Kommentar: Apple beginnt wiedermal eine Aufräumaktion. Welche? Nun ja – eine an sich schon seit 2007 fällige Aufräumaktion, die nun die Automobilindustrie betrifft. iOS – 2007 noch iPhone OS – erschien (natürlich) 2007 zusammen mit der ersten iPhone-Generation. Ab dieser Zeit änderte sich vieles, wenn nicht sogar alles. Denn durch die Anbindung an das mobile Internetnetzwerk, die Integration einer Musik-App und vor allem durch das verbaute Multitouchdisplay änderten sich die Nutzungsbedingungen schlagartig. Mit iOS 5 kam iMessage als Kommunikationstool zwischen den iOS-Usern hinzu. Mit iOS 6 begannen die hauseigenen Apple-Maps zu fahren. Und mit iOS 7 verließ Siri das Säuglingsalter und reift nun in der Pubertät weiter.

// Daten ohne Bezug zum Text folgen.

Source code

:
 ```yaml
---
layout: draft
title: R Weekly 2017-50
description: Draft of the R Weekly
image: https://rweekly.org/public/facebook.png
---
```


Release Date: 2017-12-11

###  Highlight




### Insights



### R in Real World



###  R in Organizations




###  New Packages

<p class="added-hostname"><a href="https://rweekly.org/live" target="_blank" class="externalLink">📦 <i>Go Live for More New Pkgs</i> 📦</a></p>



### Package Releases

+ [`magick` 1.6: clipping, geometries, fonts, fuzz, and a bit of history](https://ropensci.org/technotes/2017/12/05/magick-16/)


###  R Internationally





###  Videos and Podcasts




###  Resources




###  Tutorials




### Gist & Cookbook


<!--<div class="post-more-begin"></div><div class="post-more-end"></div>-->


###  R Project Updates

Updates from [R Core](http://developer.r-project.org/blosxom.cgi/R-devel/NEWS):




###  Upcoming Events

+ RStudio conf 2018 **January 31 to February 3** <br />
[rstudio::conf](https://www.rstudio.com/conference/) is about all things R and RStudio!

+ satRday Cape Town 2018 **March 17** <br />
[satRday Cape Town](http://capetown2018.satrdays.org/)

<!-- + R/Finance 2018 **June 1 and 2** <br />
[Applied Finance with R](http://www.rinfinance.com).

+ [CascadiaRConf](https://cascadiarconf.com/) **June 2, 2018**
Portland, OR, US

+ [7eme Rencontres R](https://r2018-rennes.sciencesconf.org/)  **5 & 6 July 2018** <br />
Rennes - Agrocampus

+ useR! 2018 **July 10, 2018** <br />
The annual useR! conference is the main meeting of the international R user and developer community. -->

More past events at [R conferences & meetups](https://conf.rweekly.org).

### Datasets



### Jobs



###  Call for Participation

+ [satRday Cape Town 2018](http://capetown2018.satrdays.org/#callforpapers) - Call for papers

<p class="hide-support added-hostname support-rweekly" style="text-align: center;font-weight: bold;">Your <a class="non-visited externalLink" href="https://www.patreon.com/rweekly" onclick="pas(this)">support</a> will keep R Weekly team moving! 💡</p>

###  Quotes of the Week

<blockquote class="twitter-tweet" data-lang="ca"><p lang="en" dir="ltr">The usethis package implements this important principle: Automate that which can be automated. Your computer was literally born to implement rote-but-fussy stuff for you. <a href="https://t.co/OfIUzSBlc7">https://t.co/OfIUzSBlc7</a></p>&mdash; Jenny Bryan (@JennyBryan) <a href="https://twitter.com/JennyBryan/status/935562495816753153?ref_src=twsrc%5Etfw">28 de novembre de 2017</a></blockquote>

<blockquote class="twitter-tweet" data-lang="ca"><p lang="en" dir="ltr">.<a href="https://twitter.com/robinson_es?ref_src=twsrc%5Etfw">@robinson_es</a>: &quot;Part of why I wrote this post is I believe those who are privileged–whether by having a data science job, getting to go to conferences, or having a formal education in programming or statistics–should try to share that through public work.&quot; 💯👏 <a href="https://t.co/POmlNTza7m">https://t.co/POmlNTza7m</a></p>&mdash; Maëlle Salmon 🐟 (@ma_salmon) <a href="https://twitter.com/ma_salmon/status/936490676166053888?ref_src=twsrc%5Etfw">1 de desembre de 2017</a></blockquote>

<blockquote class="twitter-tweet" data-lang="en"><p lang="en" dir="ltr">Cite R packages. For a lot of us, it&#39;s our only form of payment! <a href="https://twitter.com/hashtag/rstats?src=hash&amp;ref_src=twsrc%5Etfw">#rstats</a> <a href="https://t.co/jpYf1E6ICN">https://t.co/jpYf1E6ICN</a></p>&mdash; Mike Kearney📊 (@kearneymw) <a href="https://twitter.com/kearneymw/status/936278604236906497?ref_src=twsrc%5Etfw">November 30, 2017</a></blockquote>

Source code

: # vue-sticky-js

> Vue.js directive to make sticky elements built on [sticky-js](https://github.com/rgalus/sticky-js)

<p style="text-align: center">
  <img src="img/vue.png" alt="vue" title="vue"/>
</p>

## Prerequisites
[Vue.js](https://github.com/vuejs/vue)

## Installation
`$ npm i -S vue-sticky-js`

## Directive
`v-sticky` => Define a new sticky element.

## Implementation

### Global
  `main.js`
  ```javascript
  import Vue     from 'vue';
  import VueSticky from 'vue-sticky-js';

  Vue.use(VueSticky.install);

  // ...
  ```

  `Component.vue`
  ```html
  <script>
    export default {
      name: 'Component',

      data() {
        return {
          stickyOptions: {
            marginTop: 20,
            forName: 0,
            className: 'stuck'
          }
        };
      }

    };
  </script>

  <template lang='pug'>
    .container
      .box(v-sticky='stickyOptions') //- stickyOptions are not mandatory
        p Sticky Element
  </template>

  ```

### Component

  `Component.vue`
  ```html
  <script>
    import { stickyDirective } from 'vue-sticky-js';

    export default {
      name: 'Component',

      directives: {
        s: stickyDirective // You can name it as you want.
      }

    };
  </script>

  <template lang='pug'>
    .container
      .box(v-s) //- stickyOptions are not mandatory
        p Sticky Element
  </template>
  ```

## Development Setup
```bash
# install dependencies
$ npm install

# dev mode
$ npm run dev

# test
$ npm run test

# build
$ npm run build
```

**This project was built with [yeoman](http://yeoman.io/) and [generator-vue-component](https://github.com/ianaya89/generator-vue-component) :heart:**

Das Smartphone und mit ihm iOS hat unser aller Kaufverhalten, Bedienverhalten und auch unsere Wahrnehmungen umgekrempelt und neu geprägt. Musik wird heute online und überall gekauft – wer will schon CDs rumschleppen? Sie wird gesammelt, geliebt und überall gerne gehört. Nachrichten werden auch von allen Ecken verschickt, querbeet über alle iOS-Geräte hinweg, viele Millionen Stück pro Tag und rund um den Erdball. Wir sind vernetzt – immer und überall erreichbar. Und Siri hilft uns alltägliche Dinge zu erledigen. Hilfestellungen von Ihrer Seite ermöglichen das Anlegen von Kalendereinträgen, Diktieren und Abschicken von Nachrichten, Berechnen von Autorouten in den Apple-Maps und auch die Auswahl von Musik kann Siri für uns erledigen. iOS hat sich in 7 Jahren sehr gewandelt und entwickelt. Dabei wurde die Software immer stark im Einklang mit der Hardware konzipiert. Innovative Wischgesten bestätigen das.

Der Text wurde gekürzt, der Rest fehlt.